There are antique dealers that may well pay a premium over scrap to have such a piece in their shop. Check around a bit before you decide.


----------



## goldenchild (Jun 6, 2012)

qst42know said:


> There are antique dealers that may well pay a premium over scrap to have such a piece in their shop. Check around a bit before you decide.



Truth. I am currently negotiating to sell the piece for $900. Should net me a nice $200 and change over spot plus the profit from buying under spot 8)


----------



## nickvc (Jun 7, 2012)

goldenchild said:


> qst42know said:
> 
> 
> > There are antique dealers that may well pay a premium over scrap to have such a piece in their shop. Check around a bit before you decide.
> ...




Now that's what I call a sweet deal, your happy and presumably your buyer is happy and it saves another piece of silverware from the melting pot.


----------



## TheBullionBoys (Dec 9, 2012)

That's one stunning piece of silverware!
I'm in the antique trade & it's not often I come across 19th Century Irish made silverware, let alone anything as beautiful as this.
Being in Australia has its drawbacks in that respect, things that are relatively common in Europe & the U.K. are rather scarce here.
Having said that, it's still not something that one would come across very often anyway.
The downside to the fantastic rise in Spot Gold & Silver prices is sadly we're losing many rare & valuable Antiques to the crucible because the items intrinsic value (i.e.

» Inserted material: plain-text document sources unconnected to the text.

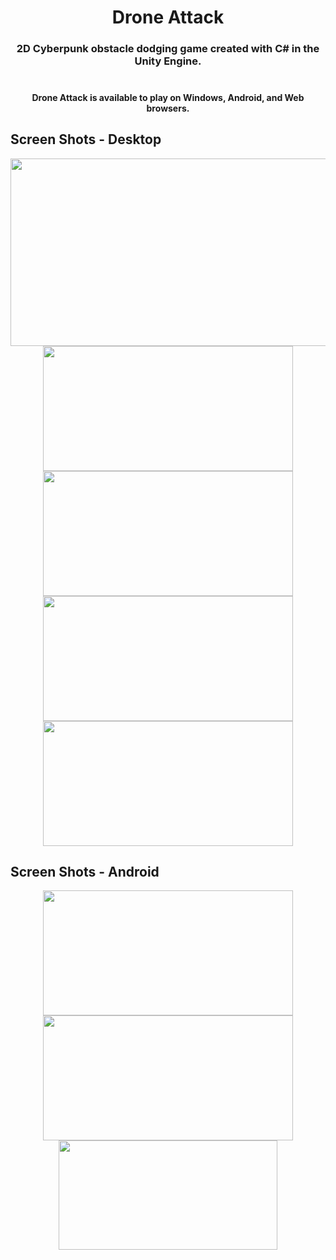 <h1 align='center'>
Drone Attack
</h1>

<h3 align='center'>
  2D Cyberpunk obstacle dodging game created with C# in the Unity Engine.
  <br><br><h4 align='center'>Drone Attack is available to play on Windows, Android, and Web browsers.<h4>
<h3>


  <h2>
  Screen Shots - Desktop
  </h2>


<div class='container'align='center'>
  <img src="https://github.com/ctrl-alt-caleb/DroneAttack/blob/master/DA_Desktop.gif" width="600" height="300">
</div>
  
<div class='container' align='center'>
  <img src="https://github.com/ctrl-alt-caleb/DroneAttack/blob/master/DA_Desktop2.PNG" width="400" height="200">
  <img src="https://github.com/ctrl-alt-caleb/DroneAttack/blob/master/DA_Desktop1.PNG" width="400" height="200">
  <img src="https://github.com/ctrl-alt-caleb/DroneAttack/blob/master/DA_Desktop3.PNG" width="400" height="200">
  <img src="https://github.com/ctrl-alt-caleb/DroneAttack/blob/master/DA_Desktop4.PNG" width="400" height="200">
</div>


  
 <h2>
  Screen Shots - Android
 </h2>

<div class='container'align='center'>
  <img src="https://github.com/ctrl-alt-caleb/DroneAttack/blob/master/DAScreenshot1.png" width="400" height="200">
  <img src="https://github.com/ctrl-alt-caleb/DroneAttack/blob/master/DAScreenshot2.png" width="400" height="200">
</div>

<div class='container'align='center'>
  <img src="https://github.com/ctrl-alt-caleb/DroneAttack/blob/master/DroneAttackAndroid.gif" width="350" height="175">
</div>






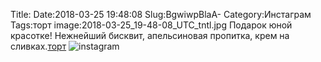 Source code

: Title:
Date:2018-03-25 19:48:08
Slug:BgwiwpBlaA-
Category:Инстаграм
Tags:торт
image:2018-03-25_19-48-08_UTC_tntl.jpg
Подарок юной красотке! Нежнейший бисквит, апельсиновая пропитка, крем на сливках.[торт]({tag}торт)
![instagram]({attach}images/2018-03-25_19-48-08_UTC.jpg)
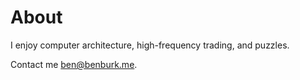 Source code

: 
# About

I enjoy computer architecture, high-frequency trading, and puzzles.

Contact me [ben@benburk.me](mailto:ben@benburk.me).

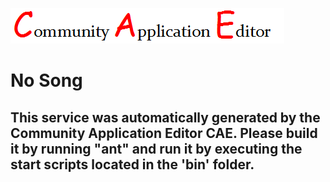 ![CAE](https://github.com/PhilCAEOrg/microservice-186/blob/master/img/logo.png)  

No Song
===================


This service was automatically generated by the Community Application Editor CAE. Please build it by running "ant" and run it by executing the start scripts located in the 'bin' folder.
---------------
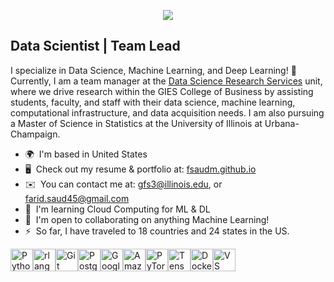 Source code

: <p align="center">
  <img src="https://media.giphy.com/media/WKdWA04KRn58A/giphy.gif">
</p>


Data Scientist | Team Lead
--------------------------

I specialize in Data Science, Machine Learning, and Deep Learning! 🚀 
<br>
Currently, I am a team manager at the [Data Science Research Services](https://dsrs.illinois.edu/) unit, where we drive research within the GIES College of Business by assisting students, faculty, and staff with their data science, machine learning, computational infrastructure, and data acquisition needs. I am also pursuing a Master of Science in Statistics at the University of Illinois at Urbana-Champaign.

* 🌍  I'm based in United States
* 🖥️  Check out my resume & portfolio at: [fsaudm.github.io](http://fsaudm.github.io/)
* ✉️  You can contact me at: [gfs3@illinois.edu](mailto:gfs3@illinois.edu), or [farid.saud45@gmail.com](mailto:farid.saud45@gmail.com)
* 🧠  I'm learning Cloud Computing for ML & DL
* 🤝  I'm open to collaborating on anything Machine Learning!
* ⚡  So far, I have traveled to 18 countries and 24 states in the US.


<p align="left">
<a href="https://www.python.org/" target="_blank" rel="noreferrer"><img src="https://raw.githubusercontent.com/danielcranney/readme-generator/main/public/icons/skills/python-colored.svg" width="36" height="36" alt="Python" /></a><a href="https://www.r-project.org/" target="_blank" rel="noreferrer"><img src="https://raw.githubusercontent.com/danielcranney/readme-generator/main/public/icons/skills/rlang-colored.svg" width="36" height="36" alt="rlang" /></a><a href="https://git-scm.com/" target="_blank" rel="noreferrer"><img src="https://raw.githubusercontent.com/danielcranney/readme-generator/main/public/icons/skills/git-colored.svg" width="36" height="36" alt="Git" /></a><a href="https://www.postgresql.org/" target="_blank" rel="noreferrer"><img src="https://raw.githubusercontent.com/danielcranney/readme-generator/main/public/icons/skills/postgresql-colored.svg" width="36" height="36" alt="PostgreSQL" /></a><a href="https://cloud.google.com/" target="_blank" rel="noreferrer"><img src="https://raw.githubusercontent.com/danielcranney/readme-generator/main/public/icons/skills/googlecloud-colored.svg" width="36" height="36" alt="Google Cloud" /></a><a href="https://aws.amazon.com" target="_blank" rel="noreferrer"><img src="https://raw.githubusercontent.com/danielcranney/readme-generator/main/public/icons/skills/aws-colored-dark.svg" width="36" height="36" alt="Amazon Web Services" /></a><a href="https://pytorch.org/" target="_blank" rel="noreferrer"><img src="https://raw.githubusercontent.com/danielcranney/readme-generator/main/public/icons/skills/pytorch-colored.svg" width="36" height="36" alt="PyTorch" /></a><a href="https://www.tensorflow.org/" target="_blank" rel="noreferrer"><img src="https://raw.githubusercontent.com/danielcranney/readme-generator/main/public/icons/skills/tensorflow-colored.svg" width="36" height="36" alt="TensorFlow" /></a><a href="https://www.docker.com/" target="_blank" rel="noreferrer"><img src="https://raw.githubusercontent.com/danielcranney/readme-generator/main/public/icons/skills/docker-colored.svg" width="36" height="36" alt="Docker" /></a><a href="https://code.visualstudio.com/" target="_blank" rel="noreferrer"><img src="https://raw.githubusercontent.com/danielcranney/readme-generator/main/public/icons/skills/visualstudiocode.svg" width="36" height="36" alt="VS Code" /></a>

</p>

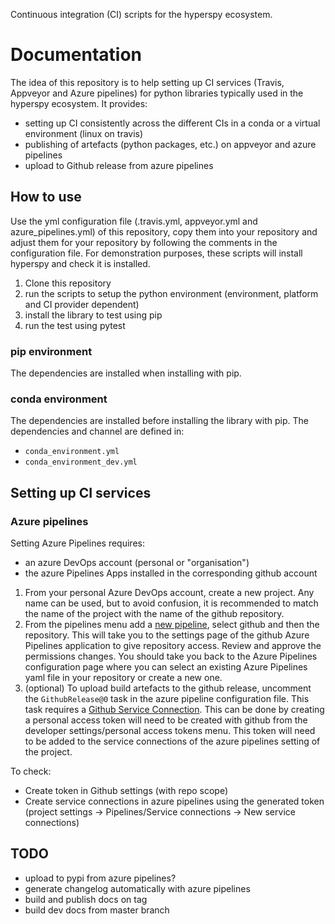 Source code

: 
Continuous integration (CI) scripts for the hyperspy ecosystem.

# Documentation

The idea of this repository is to help setting up CI services (Travis, Appveyor and Azure pipelines) for python libraries typically used in the hyperspy ecosystem. It provides:
- setting up CI consistently across the different CIs in a conda or a virtual environment (linux on travis)
- publishing of artefacts (python packages, etc.) on appveyor and azure pipelines
- upload to Github release from azure pipelines

## How to use

Use the yml configuration file (.travis.yml, appveyor.yml and azure_pipelines.yml) of this repository, copy them into your repository and adjust them for your repository by following the comments in the configuration file.
For demonstration purposes, these scripts will install hyperspy and check it is installed.

1. Clone this repository
2. run the scripts to setup the python environment (environment, platform and CI provider dependent)
3. install the library to test using pip
4. run the test using pytest

### pip environment

The dependencies are installed when installing with pip.

### conda environment

The dependencies are installed before installing the library with pip. The dependencies and channel are defined in:
- `conda_environment.yml`
- `conda_environment_dev.yml`


## Setting up CI services

### Azure pipelines

Setting Azure Pipelines requires:
- an azure DevOps account (personal or "organisation")
- the azure Pipelines Apps installed in the corresponding github account

1. From your personal Azure DevOps account, create a new project. Any name can be used, but to avoid confusion, it is recommended to match the name of the project with the name of the github repository.
2. From the pipelines menu add a [new pipeline](https://docs.microsoft.com/en-us/azure/devops/pipelines/create-first-pipeline), select github and then the repository. This will take you to the settings page of the github Azure Pipelines application to give repository access. Review and approve the permissions changes. You should take you back to the Azure Pipelines configuration page where you can select an existing Azure Pipelines yaml file in your repository or create a new one.
3. (optional) To upload build artefacts to the github release, uncomment the `GithubRelease@0` task in the azure pipeline configuration file. This task requires a [Github Service Connection](https://aka.ms/AA3am5s). This can be done by creating a personal access token will need to be created with github from the developer settings/personal access tokens menu. This token will need to be added to the service connections of the azure pipelines setting of the project. 

To check:
- Create token in Github settings (with repo scope)
- Create service connections in azure pipelines using the generated token (project settings -> Pipelines/Service connections -> New service connections)

## TODO

- upload to pypi from azure pipelines?
- generate changelog automatically with azure pipelines
- build and publish docs on tag
- build dev docs from master branch
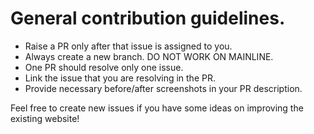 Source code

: # General contribution guidelines.
- Raise a PR only after that issue is assigned to you.
- Always create a new branch. DO NOT WORK ON MAINLINE.
- One PR should resolve only one issue.
- Link the issue that you are resolving in the PR.
- Provide necessary before/after screenshots in your PR description.


Feel free to create new issues if you have some ideas on improving the existing website!
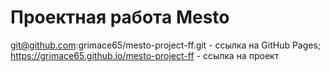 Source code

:# Проектная работа Mesto
git@github.com:grimace65/mesto-project-ff.git - ссылка на GitHub Pages;
https://grimace65.github.io/mesto-project-ff - ссылка на проект
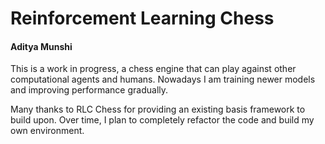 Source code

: 
# Reinforcement Learning Chess
#### Aditya Munshi

This is a work in progress, a chess engine that can play against other computational agents and humans. Nowadays I am training newer models and improving performance gradually. 

Many thanks to RLC Chess for providing an existing basis framework to build upon. Over time, I plan to completely refactor the code and build my own environment.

PM content) is seen to be higher than their value as an antique.
On the upside, I've managed to save quite a few spectacular items from the crucible by asking my Bullion Dealer what's in his scrap bin!


----------



## butcher (Dec 9, 2012)

TheBullionBoys, 
Maybe you can help us to keep from melting those antiques, with all of the other silver scrap out there I can hold onto an antique or sell it as one, or if I want the silver and someone wanted the vase I could trade them the vase for junk silver scrap, I do not have any antiques, but if I run into something that looks like one maybe you could help identify it.
It would be a shame to melt a piece of art and history for a little silver, when I can just get some ugly silver scrap and melt it.


----------



## Anonymous (Dec 9, 2012)

butcher said:


> TheBullionBoys,
> Maybe you can help us to keep from melting those antiques, with all of the other silver scrap out there I can hold onto an antique or sell it as one, or if I want the silver and someone wanted the vase I could trade them the vase for junk silver scrap, I do not have any antiques, but if I run into something that looks like one maybe you could help identify it.
> It would be a shame to melt a piece of art and history for a little silver, when I can just get some ugly silver scrap and melt it.

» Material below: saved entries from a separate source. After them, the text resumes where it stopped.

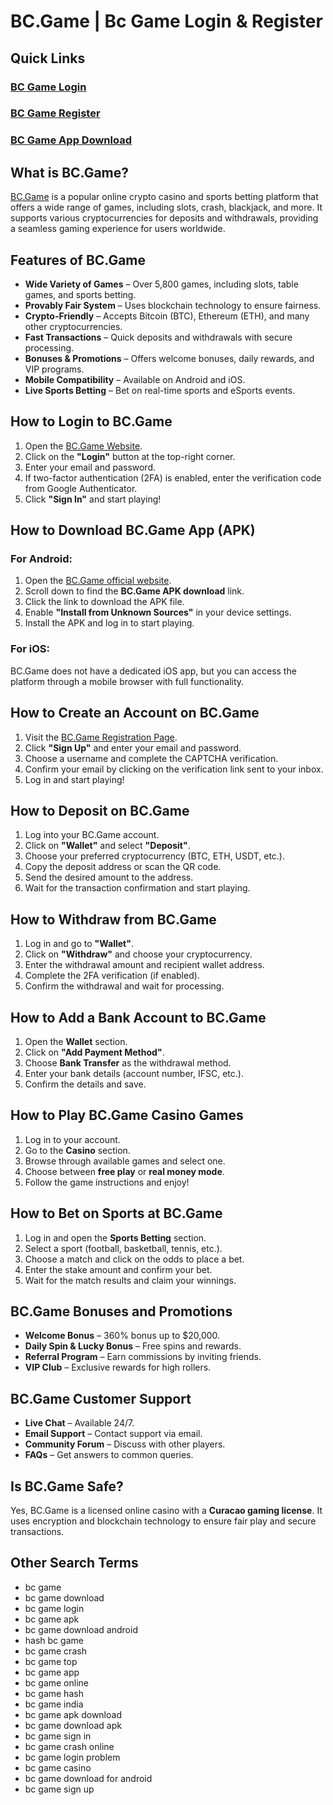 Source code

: # BC.Game | Bc Game Login & Register

## Quick Links
### [BC Game Login](https://gamelogin.in/bc-game/)
### [BC Game Register](https://gamelogin.in/bc-game/)
### [BC Game App Download](https://gamelogin.in/bc-game/)

## What is BC.Game?
[BC.Game](https://gamelogin.in/bc-game/) is a popular online crypto casino and sports betting platform that offers a wide range of games, including slots, crash, blackjack, and more. It supports various cryptocurrencies for deposits and withdrawals, providing a seamless gaming experience for users worldwide.

## Features of BC.Game
- **Wide Variety of Games** – Over 5,800 games, including slots, table games, and sports betting.
- **Provably Fair System** – Uses blockchain technology to ensure fairness.
- **Crypto-Friendly** – Accepts Bitcoin (BTC), Ethereum (ETH), and many other cryptocurrencies.
- **Fast Transactions** – Quick deposits and withdrawals with secure processing.
- **Bonuses & Promotions** – Offers welcome bonuses, daily rewards, and VIP programs.
- **Mobile Compatibility** – Available on Android and iOS.
- **Live Sports Betting** – Bet on real-time sports and eSports events.

## How to Login to BC.Game
1. Open the [BC.Game Website](https://gamelogin.in/bc-game/).
2. Click on the **"Login"** button at the top-right corner.
3. Enter your email and password.
4. If two-factor authentication (2FA) is enabled, enter the verification code from Google Authenticator.
5. Click **"Sign In"** and start playing!

## How to Download BC.Game App (APK)
### For Android:
1. Open the [BC.Game official website](https://gamelogin.in/bc-game/).
2. Scroll down to find the **BC.Game APK download** link.
3. Click the link to download the APK file.
4. Enable **"Install from Unknown Sources"** in your device settings.
5. Install the APK and log in to start playing.

### For iOS:
BC.Game does not have a dedicated iOS app, but you can access the platform through a mobile browser with full functionality.

## How to Create an Account on BC.Game
1. Visit the [BC.Game Registration Page](https://gamelogin.in/bc-game/).
2. Click **"Sign Up"** and enter your email and password.
3. Choose a username and complete the CAPTCHA verification.
4. Confirm your email by clicking on the verification link sent to your inbox.
5. Log in and start playing!

## How to Deposit on BC.Game
1. Log into your BC.Game account.
2. Click on **"Wallet"** and select **"Deposit"**.
3. Choose your preferred cryptocurrency (BTC, ETH, USDT, etc.).
4. Copy the deposit address or scan the QR code.
5. Send the desired amount to the address.
6. Wait for the transaction confirmation and start playing.

## How to Withdraw from BC.Game
1. Log in and go to **"Wallet"**.
2. Click on **"Withdraw"** and choose your cryptocurrency.
3. Enter the withdrawal amount and recipient wallet address.
4. Complete the 2FA verification (if enabled).
5. Confirm the withdrawal and wait for processing.

## How to Add a Bank Account to BC.Game
1. Open the **Wallet** section.
2. Click on **"Add Payment Method"**.
3. Choose **Bank Transfer** as the withdrawal method.
4. Enter your bank details (account number, IFSC, etc.).
5. Confirm the details and save.

## How to Play BC.Game Casino Games
1. Log in to your account.
2. Go to the **Casino** section.
3. Browse through available games and select one.
4. Choose between **free play** or **real money mode**.
5. Follow the game instructions and enjoy!

## How to Bet on Sports at BC.Game
1. Log in and open the **Sports Betting** section.
2. Select a sport (football, basketball, tennis, etc.).
3. Choose a match and click on the odds to place a bet.
4. Enter the stake amount and confirm your bet.
5. Wait for the match results and claim your winnings.

## BC.Game Bonuses and Promotions
- **Welcome Bonus** – 360% bonus up to $20,000.
- **Daily Spin & Lucky Bonus** – Free spins and rewards.
- **Referral Program** – Earn commissions by inviting friends.
- **VIP Club** – Exclusive rewards for high rollers.

## BC.Game Customer Support
- **Live Chat** – Available 24/7.
- **Email Support** – Contact support via email.
- **Community Forum** – Discuss with other players.
- **FAQs** – Get answers to common queries.

## Is BC.Game Safe?
Yes, BC.Game is a licensed online casino with a **Curacao gaming license**. It uses encryption and blockchain technology to ensure fair play and secure transactions.

## Other Search Terms
- bc game
- bc game download
- bc game login
- bc game apk
- bc game download android
- hash bc game
- bc game crash
- bc game top
- bc game app
- bc game online
- bc game hash
- bc game india
- bc game apk download
- bc game download apk
- bc game sign in
- bc game crash online
- bc game login problem
- bc game casino
- bc game download for android
- bc game sign up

That makes sense to me. You just made me think about the silver content I've picked up from the Goodwill for dirt cheap that I might can trade for some silver and not try to melt them down.

Nice one butcher. 8) 

Kevin


----------



## kadriver (Dec 10, 2012)

I bought a big old mug with similar markings - very thick and heavy, about 750 grams.

I tested it when I bought it and paid about $0.50 per gram.

Since it was antique (probably 19th century) I took it to a pawn broker to see if it had any additional value over its silver content.

These folks are clueless when it come to items like these - they handed it back to me and said it was silver plate because it did not have "sterling" stamped on it.

So I took it to my shop and promptly dissolved it to make anodes for my silver cell (my cash flow needs a steady stream and I can't hang on to these pieces).

Plus it got me wondering if I had made a mistake when I bought the piece.

The silver content was a touch low, but I got nearly two grams of PURE GOLD when I processed the filter paper!

I was tempted to go back to the broker and show them the two grams of gold - but thats not the way I like to do business.

kadriver


----------